▶ _Listed records_:
[Start of section]

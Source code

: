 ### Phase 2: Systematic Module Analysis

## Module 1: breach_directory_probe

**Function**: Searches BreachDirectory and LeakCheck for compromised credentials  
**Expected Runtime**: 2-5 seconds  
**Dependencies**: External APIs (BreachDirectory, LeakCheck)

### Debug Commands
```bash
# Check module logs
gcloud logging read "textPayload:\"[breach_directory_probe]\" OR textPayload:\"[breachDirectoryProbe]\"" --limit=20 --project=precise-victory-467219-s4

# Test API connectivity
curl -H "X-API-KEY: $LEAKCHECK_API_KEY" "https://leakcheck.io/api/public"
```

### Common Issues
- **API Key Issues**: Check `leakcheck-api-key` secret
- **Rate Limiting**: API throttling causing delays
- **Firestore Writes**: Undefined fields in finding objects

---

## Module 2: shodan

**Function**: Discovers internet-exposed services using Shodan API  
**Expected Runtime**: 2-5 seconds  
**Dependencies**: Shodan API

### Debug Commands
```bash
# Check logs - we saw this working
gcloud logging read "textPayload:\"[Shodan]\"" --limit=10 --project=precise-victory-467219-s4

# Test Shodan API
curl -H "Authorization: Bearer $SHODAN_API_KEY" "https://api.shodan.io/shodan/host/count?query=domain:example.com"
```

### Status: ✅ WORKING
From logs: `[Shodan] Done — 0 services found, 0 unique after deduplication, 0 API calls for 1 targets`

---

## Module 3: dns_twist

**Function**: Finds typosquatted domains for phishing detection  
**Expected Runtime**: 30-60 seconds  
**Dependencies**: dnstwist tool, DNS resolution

[End of section]
[Start of section]

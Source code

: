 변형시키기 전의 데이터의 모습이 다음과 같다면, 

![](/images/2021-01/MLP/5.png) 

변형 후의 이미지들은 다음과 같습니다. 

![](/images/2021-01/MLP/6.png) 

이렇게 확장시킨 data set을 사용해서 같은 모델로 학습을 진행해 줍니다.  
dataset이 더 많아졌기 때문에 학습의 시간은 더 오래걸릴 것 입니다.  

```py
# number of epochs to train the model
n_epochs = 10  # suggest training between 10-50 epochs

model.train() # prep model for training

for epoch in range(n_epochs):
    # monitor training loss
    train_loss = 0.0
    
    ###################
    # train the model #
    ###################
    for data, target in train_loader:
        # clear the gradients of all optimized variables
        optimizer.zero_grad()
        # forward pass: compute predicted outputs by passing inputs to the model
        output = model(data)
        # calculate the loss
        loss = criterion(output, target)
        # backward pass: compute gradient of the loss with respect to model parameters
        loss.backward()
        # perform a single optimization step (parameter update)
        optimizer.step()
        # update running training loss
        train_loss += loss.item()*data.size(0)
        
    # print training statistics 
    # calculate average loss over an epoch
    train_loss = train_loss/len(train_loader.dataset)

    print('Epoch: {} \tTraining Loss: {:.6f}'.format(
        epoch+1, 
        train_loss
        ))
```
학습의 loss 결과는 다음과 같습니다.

[End of section]

▶ _Task to complete_: Lines that include the word "logs" are to be extracted from the data above.

▶ _Problem solution_:
# Check module logs
# Check logs - we saw this working
From logs: `[Shodan] Done — 0 services found, 0 unique after deduplication, 0 API calls for 1 targets`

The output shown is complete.